Canonical abandons Unity, Mir, Ubuntu Touch

April 6, 2017 | 11:24

Tags: #gnome #gnulinux #mark-shuttleworth #mir #ubuntu-edge #ubuntu-touch

Companies: #canonical #ubuntu #unity

Canonical's Mark Shuttleworth has officially ended the dream of a converged Ubuntu Phone future, announcing that his company is abandoning development of its phone platform, Unity desktop environment, and associated technologies to concentrate on traditional desktops, servers, and the Internet of Things (IoT).

Canonical first teased its vision of having a pocket-sized device which could operate as both a fully-functional desktop computer and a high-end smartphone in 2013 with the unveiling of the Ubuntu Edge convertible smartphone. The company's stated aim of raising $32 million through crowdfunding to construct the device, which at the time existed purely as a solid plastic mock-up handset with no electronics and rendered images, was missed by a country mile, though whether that was the company's plan - to build up hype for the handset with a headline-grabbing record-breaking crowdfunding campaign without risking actually having to build the thing by hitting a more sensible funding goal - remains unknown.
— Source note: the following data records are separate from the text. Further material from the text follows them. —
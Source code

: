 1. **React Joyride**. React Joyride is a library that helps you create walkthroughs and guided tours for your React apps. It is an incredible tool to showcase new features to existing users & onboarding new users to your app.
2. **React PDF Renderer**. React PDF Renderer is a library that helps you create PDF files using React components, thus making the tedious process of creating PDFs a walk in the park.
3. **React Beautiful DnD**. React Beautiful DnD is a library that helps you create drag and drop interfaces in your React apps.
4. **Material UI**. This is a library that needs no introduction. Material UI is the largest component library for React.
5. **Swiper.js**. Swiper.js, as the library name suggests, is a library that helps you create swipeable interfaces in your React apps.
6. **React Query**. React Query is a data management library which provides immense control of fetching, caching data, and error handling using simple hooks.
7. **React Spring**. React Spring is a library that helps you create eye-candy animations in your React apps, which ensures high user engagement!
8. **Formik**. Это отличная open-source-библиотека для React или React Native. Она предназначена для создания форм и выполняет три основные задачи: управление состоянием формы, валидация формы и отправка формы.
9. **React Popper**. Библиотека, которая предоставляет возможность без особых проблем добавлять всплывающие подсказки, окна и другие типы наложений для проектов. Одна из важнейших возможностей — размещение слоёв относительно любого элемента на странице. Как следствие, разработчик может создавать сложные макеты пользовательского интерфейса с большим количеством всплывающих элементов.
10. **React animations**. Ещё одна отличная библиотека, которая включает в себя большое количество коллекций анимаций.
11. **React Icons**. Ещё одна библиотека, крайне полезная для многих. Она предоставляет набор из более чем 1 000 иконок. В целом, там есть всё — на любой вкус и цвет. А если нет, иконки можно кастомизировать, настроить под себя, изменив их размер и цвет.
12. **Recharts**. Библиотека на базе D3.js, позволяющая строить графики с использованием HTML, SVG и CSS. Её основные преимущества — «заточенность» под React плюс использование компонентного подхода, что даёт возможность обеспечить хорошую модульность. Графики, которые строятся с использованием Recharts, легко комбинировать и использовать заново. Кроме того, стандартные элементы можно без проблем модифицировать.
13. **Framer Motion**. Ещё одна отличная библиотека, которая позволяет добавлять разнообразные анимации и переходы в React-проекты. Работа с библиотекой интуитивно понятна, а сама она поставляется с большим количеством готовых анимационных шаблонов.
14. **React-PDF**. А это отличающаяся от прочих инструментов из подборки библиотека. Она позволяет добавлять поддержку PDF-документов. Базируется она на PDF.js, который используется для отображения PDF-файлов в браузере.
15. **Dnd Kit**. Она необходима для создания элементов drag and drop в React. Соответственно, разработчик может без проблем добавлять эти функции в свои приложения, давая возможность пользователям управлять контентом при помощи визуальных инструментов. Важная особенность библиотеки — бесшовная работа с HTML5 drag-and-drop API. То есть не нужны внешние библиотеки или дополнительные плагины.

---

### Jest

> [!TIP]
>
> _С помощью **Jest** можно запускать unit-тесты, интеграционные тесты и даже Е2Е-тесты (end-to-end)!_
What is known is that the company signed up partners for the Ubuntu Touch mobile platforms off the back of said publicity, though for low-end rather than flagship devices. The ability to use the smartphones as desktops, too, got lost along the way, until appearing in 2016 on the Bq Aquaris M10. This was powered by Unity, Canonical's in-house desktop environment based on work originally done for small-screen netbook devices and shared by the company's desktop Linux distribution - but now Unity, and Ubuntu Touch beside, is officially for the chop, four years after the Ubuntu Edge was announced.

'I’m writing to let you know that we will end our investment in Unity 8, the phone and convergence shell. We will shift our default Ubuntu desktop back to GNOME for Ubuntu 18.04 LTS,' Canonical founder Mark Shuttleworth announced in a post so surprising many took it as a belated April Fool's gag. 'This has been, personally, a very difficult decision, because of the force of my conviction in the convergence future, and my personal engagement with the people and the product, both of which are amazing. We feel like a family, but this choice is shaped by commercial constraints, and those two are hard to reconcile.

'The choice, ultimately, is to invest in the areas which are contributing to the growth of the company. Those are Ubuntu itself, for desktops, servers and VMs, our cloud infrastructure products (OpenStack and Kubernetes) our cloud operations capabilities (MAAS, LXD, Juju, BootStack), and our IoT story in snaps and Ubuntu Core.
'

The move will see Canonical drop development of Unity 8, the latest version of the desktop environment, and switch back to the GNOME Shell it had previously abandoned. The move spells the end of Ubuntu Touch, which is heavily integrated with Unity, and also of the company's in-house X replacement Mir which will be switched for Wayland in future releases of the operating system.